Directions for this task: Whenever the word "seinen" turns up in a line of the data below, copy that line.

(Stored data)
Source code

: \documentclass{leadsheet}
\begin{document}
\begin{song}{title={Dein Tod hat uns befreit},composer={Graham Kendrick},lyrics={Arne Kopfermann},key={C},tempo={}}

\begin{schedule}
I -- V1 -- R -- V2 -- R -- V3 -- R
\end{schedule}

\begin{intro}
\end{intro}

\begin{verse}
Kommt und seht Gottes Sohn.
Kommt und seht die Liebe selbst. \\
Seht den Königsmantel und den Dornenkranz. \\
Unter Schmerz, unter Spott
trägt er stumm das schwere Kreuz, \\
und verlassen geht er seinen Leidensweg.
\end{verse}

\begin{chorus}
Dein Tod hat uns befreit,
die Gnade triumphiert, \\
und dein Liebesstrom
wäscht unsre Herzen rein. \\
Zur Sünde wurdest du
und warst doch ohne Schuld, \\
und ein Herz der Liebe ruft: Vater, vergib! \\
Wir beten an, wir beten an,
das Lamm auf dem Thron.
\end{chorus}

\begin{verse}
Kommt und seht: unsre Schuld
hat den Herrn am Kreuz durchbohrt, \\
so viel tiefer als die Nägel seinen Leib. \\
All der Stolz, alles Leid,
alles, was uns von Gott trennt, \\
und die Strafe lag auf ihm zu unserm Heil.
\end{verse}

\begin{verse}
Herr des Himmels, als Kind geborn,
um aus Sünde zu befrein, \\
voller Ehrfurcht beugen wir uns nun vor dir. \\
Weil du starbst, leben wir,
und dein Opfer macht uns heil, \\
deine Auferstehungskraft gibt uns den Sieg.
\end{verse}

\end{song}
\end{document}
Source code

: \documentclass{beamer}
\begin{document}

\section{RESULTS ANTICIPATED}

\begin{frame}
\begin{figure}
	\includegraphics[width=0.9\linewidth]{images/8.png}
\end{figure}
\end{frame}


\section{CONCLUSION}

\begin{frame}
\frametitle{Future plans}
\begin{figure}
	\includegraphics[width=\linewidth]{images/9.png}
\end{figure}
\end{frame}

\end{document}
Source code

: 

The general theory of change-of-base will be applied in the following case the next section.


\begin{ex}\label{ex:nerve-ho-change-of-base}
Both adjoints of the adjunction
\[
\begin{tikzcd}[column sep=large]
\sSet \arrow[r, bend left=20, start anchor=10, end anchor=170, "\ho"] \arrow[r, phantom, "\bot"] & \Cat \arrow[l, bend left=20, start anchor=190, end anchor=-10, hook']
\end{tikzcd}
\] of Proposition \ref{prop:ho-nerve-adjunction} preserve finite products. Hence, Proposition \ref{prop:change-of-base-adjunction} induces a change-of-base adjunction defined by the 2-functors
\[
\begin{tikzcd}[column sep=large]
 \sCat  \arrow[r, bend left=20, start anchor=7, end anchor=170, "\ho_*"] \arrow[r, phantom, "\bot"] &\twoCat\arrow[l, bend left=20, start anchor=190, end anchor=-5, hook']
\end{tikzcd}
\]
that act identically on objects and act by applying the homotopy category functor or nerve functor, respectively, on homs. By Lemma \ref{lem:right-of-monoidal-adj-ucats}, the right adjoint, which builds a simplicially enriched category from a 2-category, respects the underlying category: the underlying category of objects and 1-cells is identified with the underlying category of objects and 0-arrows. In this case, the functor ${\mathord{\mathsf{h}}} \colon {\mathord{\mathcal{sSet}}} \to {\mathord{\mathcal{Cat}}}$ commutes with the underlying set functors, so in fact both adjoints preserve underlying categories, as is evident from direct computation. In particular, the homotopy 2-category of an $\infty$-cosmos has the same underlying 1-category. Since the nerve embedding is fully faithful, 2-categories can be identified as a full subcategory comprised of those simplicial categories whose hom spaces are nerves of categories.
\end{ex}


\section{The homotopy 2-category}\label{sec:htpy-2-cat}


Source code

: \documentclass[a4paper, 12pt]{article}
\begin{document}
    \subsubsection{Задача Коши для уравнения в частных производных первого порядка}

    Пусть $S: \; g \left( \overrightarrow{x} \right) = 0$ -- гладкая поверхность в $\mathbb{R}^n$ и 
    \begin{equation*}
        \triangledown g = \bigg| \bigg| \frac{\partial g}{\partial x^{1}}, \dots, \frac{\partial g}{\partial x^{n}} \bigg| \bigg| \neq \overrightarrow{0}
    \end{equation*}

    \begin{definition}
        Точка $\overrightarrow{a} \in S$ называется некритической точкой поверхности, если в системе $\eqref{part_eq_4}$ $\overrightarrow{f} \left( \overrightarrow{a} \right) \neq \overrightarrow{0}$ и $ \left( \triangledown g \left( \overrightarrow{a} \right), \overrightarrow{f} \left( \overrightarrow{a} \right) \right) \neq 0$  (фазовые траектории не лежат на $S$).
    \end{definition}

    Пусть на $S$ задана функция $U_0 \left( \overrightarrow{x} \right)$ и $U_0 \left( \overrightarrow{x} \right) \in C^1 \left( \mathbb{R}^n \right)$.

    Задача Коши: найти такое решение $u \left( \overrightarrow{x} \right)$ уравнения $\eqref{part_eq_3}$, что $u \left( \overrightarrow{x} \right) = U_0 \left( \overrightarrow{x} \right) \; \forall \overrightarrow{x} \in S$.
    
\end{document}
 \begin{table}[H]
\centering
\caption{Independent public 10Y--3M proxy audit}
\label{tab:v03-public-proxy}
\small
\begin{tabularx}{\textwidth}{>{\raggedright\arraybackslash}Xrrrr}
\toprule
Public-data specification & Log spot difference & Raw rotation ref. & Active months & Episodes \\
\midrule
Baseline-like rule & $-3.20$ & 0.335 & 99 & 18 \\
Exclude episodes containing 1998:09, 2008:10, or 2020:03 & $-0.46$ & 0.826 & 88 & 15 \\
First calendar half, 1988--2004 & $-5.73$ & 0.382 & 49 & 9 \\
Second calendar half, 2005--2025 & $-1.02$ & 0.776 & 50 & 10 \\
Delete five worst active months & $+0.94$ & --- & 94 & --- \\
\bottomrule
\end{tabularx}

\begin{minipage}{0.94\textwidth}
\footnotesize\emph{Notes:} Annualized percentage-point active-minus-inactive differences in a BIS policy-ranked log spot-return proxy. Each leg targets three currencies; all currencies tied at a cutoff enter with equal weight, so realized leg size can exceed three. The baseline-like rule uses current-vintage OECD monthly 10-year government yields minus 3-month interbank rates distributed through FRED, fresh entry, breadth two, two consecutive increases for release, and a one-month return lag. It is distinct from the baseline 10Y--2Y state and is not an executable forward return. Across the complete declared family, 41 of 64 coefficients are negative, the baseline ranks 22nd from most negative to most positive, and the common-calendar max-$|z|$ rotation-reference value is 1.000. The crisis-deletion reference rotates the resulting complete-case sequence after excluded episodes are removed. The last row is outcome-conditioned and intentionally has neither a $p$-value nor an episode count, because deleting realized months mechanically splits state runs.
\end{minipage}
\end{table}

Answer for this exercise:
und verlassen geht er seinen Leidensweg.
so viel tiefer als die Nägel seinen Leib. \\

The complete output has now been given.